The immediate past Senate president, Bukola Saraki yesterday opposed an application before a Federal High Court, Lagos, seeking final forfeiture of two of his Ikoyi properties.
The said properties are located at 17 and 17A McDonald Road, Ikoyi, Eti-Osa Local Government Area of Lagos State.
The Economic and Financial Crimes Commission (EFCC) had obtained an interim order of forfeiture on the properties in November 2019.
The judge, Mohammed Liman, had then adjourned the case for any interested party to appear and show cause why a permanent order should not be made.
The court had also ordered that the interim order be published in a national newspaper to alert such interested parties.
EFCC applied to court to forfeit the properties to the government, on the grounds that they were obtained with loans from GTBank and repaid back with Kwara State fund.
Kehinde Ogunwunmiju (SAN), counsel to Mr Saraki, informed the court that he was already a successful businessman with properties worldwide before he became a senator.
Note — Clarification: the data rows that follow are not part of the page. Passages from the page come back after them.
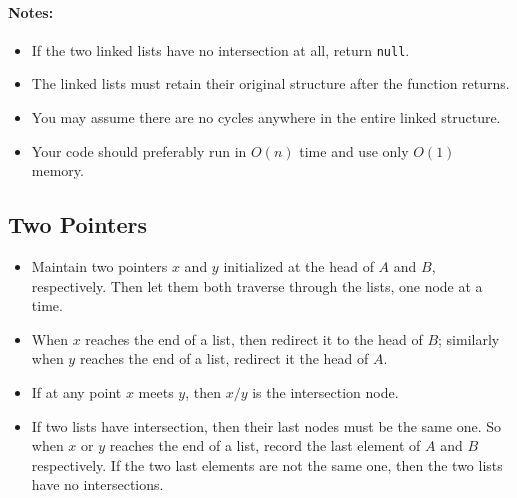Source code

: \paragraph{Notes:}
\begin{itemize}
\item If the two linked lists have no intersection at all, return \texttt{null}.
\item The linked lists must retain their original structure after the function returns.
\item You may assume there are no cycles anywhere in the entire linked structure.
\item Your code should preferably run in $O(n)$ time and use only $O(1)$ memory.
\end{itemize}
\subsection{Two Pointers}
\begin{itemize}
\item Maintain two pointers $x$ and $y$ initialized at the head of $A$ and $B$, respectively. Then let them both traverse through the lists, one node at a time.
\item When $x$ reaches the end of a list, then redirect it to the head of $B$; similarly when $y$ reaches the end of a list, redirect it the head of $A$.
\item If at any point $x$ meets $y$, then $x/y$ is the intersection node.
\item If two lists have intersection, then their last nodes must be the same one. So when $x$ or $y$ reaches the end of a list, record the last element of $A$ and $B$ respectively. If the two last elements are not the same one, then the two lists have no intersections.
\end{itemize}
\setcounter{lstlisting}{0}
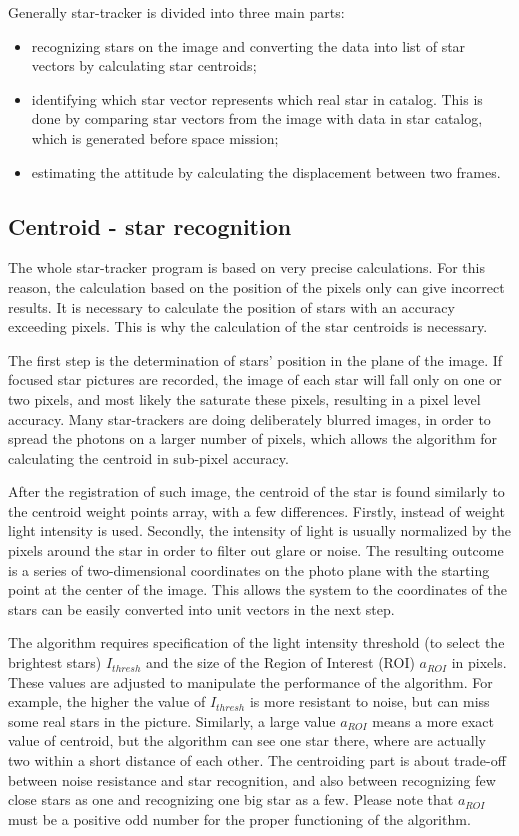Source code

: \documentclass[12pt,a4paper,twoside]{article}
\begin{document}
Generally star-tracker is divided into three main parts\cite{mcbryde2012star}:
\begin{itemize}
\item recognizing stars on the image and converting the data into list of star vectors by calculating star centroids;
\item identifying which star vector represents which real star in catalog. This is done by comparing star vectors from the image with data in star catalog, which is generated before space mission;
\item estimating the attitude by calculating the displacement between two frames.
\end{itemize}

\subsection{Centroid - star recognition}

The whole star-tracker program is based on very precise calculations. For this reason, the calculation based on the position of the pixels only can give incorrect results. It is necessary to calculate the position of stars with an accuracy exceeding pixels. This is why the calculation of the star centroids is necessary.

The first step is the determination of stars' position in the plane of the image. If focused star pictures are recorded, the image of each star will fall only on one or two pixels, and most likely the saturate these pixels, resulting in a pixel level accuracy.
Many star-trackers are doing deliberately blurred images, in order to spread the photons on a larger number of pixels, which allows the algorithm for calculating the centroid in sub-pixel accuracy.

After the registration of such image, the centroid of the star is found similarly to the centroid weight points array, with a few differences. Firstly, instead of weight light intensity is used. Secondly, the intensity of light is usually normalized by the pixels around the star in order to filter out glare or noise. The resulting outcome is a series of two-dimensional coordinates on the photo plane with the starting point at the center of the image. This allows the system to the coordinates of the stars can be easily converted into unit vectors in the next step.

The algorithm requires specification of the light intensity threshold (to select the brightest stars) $I_{thresh}$ and the size of the Region of Interest (ROI) $a_{ROI}$ in pixels. These values are adjusted to manipulate the performance of the algorithm. For example, the higher the value of $I_{thresh}$ is more resistant to noise, but can miss some real stars in the picture. Similarly, a large value $a_{ROI}$ means a more exact value of centroid, but the algorithm can see one star there, where are actually two within a short distance of each other. The centroiding part is about trade-off between noise resistance and star recognition, and also between recognizing few close stars as one and recognizing one big star as a few.
Please note that $a_{ROI}$ must be a positive odd number for the proper functioning of the algorithm.
\end{document}
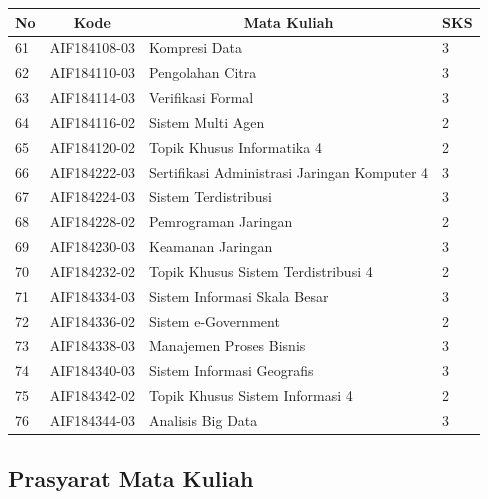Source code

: \begin{table}[H]
	\centering
		\begin{tabular}{|p{0.5cm}|p{2.85cm}|p{4.95cm}|p{2.7cm}|}
			\hline
			\multicolumn{1}{|c|}{\textbf{No}} & \multicolumn{1}{c|}{\textbf{Kode}} & \multicolumn{1}{c|}{\textbf{Mata Kuliah}} & \multicolumn{1}{c|}{\textbf{SKS}} \\ \hline
61 & AIF184108-03 & Kompresi Data                                & 3 \\ \hline
62 & AIF184110-03 & Pengolahan Citra                             & 3 \\ \hline
63 & AIF184114-03 & Verifikasi Formal                            & 3 \\ \hline
64 & AIF184116-02 & Sistem Multi Agen                            & 2 \\ \hline
65 & AIF184120-02 & Topik Khusus Informatika 4                   & 2 \\ \hline
66 & AIF184222-03 & Sertifikasi Administrasi Jaringan Komputer 4 & 3 \\ \hline
67 & AIF184224-03 & Sistem Terdistribusi                         & 3 \\ \hline
68 & AIF184228-02 & Pemrograman Jaringan                         & 2 \\ \hline
69 & AIF184230-03 & Keamanan Jaringan                            & 3 \\ \hline
70 & AIF184232-02 & Topik Khusus Sistem Terdistribusi 4          & 2 \\ \hline
71 & AIF184334-03 & Sistem Informasi Skala Besar                 & 3 \\ \hline
72 & AIF184336-02 & Sistem e-Government                          & 2 \\ \hline
73 & AIF184338-03 & Manajemen Proses Bisnis                      & 3 \\ \hline
74 & AIF184340-03 & Sistem Informasi Geografis                   & 3 \\ \hline
75 & AIF184342-02 & Topik Khusus Sistem Informasi 4              & 2 \\ \hline
76 & AIF184344-03 & Analisis Big Data                            & 3 \\ \hline
		\end{tabular}
	\label{tab:kuliahpilihan_3}
\end{table}

\subsection{Prasyarat Mata Kuliah}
He said the EFCC must satisfy the court that such properties formed part of proceeds of any unlawful act by the respondent.
Respondent’s Counsel informed the court that both the interim and the attempted permanent forfeiture of the two properties was an abuse of court process.
Counsel further argued that the EFCC was also estopped from re-litigating the same properties because it had litigated on same before the Code of Conduct Tribunal (CCT) up to the Supreme Court but lost.
He said Justice Taiwo Taiwo had made an order restraining EFCC from filing such a case adding that the order was still subsisting.
Meanwhile some of the facts presented by the EFCC before the court are that Saraki while serving as Governor of Kwara, was deducting N100 million from security votes to defray the loan.
EFCC counsel, Nnaemeka Omenwa, argued that the judgment of the CCT dismissing the case, did not vest property rights on Mr Saraki.
He urged the court not to be persuaded by the argument of counsel but hold in favour of applicant.
Mr Liman adjourned until April 24 for judgment.